For the first time since at least the turn of the century — and quite possibly ever — there are four tower cranes visible on downtown Vancouver’s skyline.
It’s the latest record set by a boom in major construction that kicked off in 2016 and has continued unabated, even amid this year’s COVID-19 pandemic.
Two of the cranes have been in place for a while: the crane at the site of The Columbia apartment tower at Block 20 of The Waterfront Vancouver, which went up in March, and the crane at the site of the Angelo Tower office building at the intersection of Mill Plain Boulevard and C Street, which went up in November 2019.
The other two joined the lineup last week, almost simultaneously. One is at the Port of Vancouver’s Terminal 1 redevelopment site for construction of the future AC Hotel by Marriott, and the other is at downtown Vancouver’s Block 10, where Holland Partner Group has commenced construction of a mixed-use residential and office building.

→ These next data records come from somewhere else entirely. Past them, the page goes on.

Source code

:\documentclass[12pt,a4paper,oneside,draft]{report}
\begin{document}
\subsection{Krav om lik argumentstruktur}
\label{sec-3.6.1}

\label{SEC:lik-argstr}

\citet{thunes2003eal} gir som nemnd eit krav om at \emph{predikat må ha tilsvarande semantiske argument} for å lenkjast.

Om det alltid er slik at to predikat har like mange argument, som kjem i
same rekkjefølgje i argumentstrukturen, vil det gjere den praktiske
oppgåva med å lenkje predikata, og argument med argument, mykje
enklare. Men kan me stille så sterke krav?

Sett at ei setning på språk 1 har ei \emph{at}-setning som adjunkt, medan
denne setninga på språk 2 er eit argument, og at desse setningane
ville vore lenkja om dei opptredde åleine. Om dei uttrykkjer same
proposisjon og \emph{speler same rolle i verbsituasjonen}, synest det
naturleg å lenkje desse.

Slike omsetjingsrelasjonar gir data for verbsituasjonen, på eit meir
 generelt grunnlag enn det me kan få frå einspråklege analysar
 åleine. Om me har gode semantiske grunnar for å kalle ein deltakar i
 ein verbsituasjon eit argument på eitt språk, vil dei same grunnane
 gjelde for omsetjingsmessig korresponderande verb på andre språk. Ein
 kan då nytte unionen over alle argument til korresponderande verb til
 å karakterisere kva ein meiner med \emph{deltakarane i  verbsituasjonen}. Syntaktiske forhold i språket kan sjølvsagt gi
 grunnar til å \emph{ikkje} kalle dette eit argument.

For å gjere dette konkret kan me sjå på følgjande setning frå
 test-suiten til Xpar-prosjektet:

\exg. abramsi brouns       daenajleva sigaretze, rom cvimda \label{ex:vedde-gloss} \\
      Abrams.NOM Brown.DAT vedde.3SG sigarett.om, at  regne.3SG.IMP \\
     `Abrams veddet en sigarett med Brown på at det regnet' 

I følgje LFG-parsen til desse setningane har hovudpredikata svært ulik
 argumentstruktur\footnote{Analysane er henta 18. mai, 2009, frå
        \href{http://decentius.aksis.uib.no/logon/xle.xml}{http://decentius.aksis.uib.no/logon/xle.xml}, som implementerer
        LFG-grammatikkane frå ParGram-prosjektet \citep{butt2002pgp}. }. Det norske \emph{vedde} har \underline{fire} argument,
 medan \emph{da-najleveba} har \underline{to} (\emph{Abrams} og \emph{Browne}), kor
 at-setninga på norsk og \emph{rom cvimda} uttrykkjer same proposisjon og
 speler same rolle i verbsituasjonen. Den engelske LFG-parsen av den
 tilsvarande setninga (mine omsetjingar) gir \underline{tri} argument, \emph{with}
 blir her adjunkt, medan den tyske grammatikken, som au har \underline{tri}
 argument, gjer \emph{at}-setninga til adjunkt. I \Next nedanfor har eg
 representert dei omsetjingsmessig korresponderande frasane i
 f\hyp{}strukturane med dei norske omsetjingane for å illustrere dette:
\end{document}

It was almost a five-crane lineup — Cascadia Development Partners used a tower crane at the site of its Aria Apartments project late last year, but that crane came down in August, two months too soon to overlap with last week’s pair of newcomers.
Four at once is apparently a local record, but it would be tough to find a time in the past few years when there wasn’t at least one crane towering over downtown Vancouver. The current wave began in 2016 with the construction of The Uptown apartment building on Main Street.
Before that building was finished, development kicked off at The Waterfront Vancouver, bringing in two more tower cranes to build three of The Waterfront’s first five buildings: the Murdock office tower and the Rediviva and RiverWest apartment buildings.
To the east of the Murdock, the Hotel Indigo and Kirkland Tower project broke ground in 2018, adding a tower crane of its own to the skyline from late 2018 until February.
The resurgence came after a lengthy period with no cranes at all. Prior to 2016, the most recent tower crane project in downtown Vancouver had been the Vancouvercenter, a planned quartet of apartment and mixed-use buildings to the east of Esther Short Park from developer Vandevco.
Three of the towers were built in 2001, but the fourth tower project languished for almost two decades until the city reached a deal with Holland Partner Group to develop it. The six-story tower has been under construction for the past 18 months, but without the use of a tower crane.
Four cranes is a lot for Vancouver, but it’s a very modest count compared with some of the city’s larger neighbors, who are in the midst of construction booms of their own.
According to the biannual Crane Index report from construction consulting firm Rider Levett Bucknall, Seattle boasted 43 cranes in the third quarter of 2020, the highest count among U.S. cities — although thoroughly trounced by Toronto, Canada, with 124.
It’s a crown that Seattle has held multiple times in recent years, racing against the likes of San Francisco, Los Angeles and New York. At its peak in the summer of 2018, Seattle was home to 65 cranes.
Portland has been no slouch in crane counts either. The RLB index puts the city at 27 cranes in the third quarter, ranking fourth in the United States. Portland’s peak was 32 in January 2018.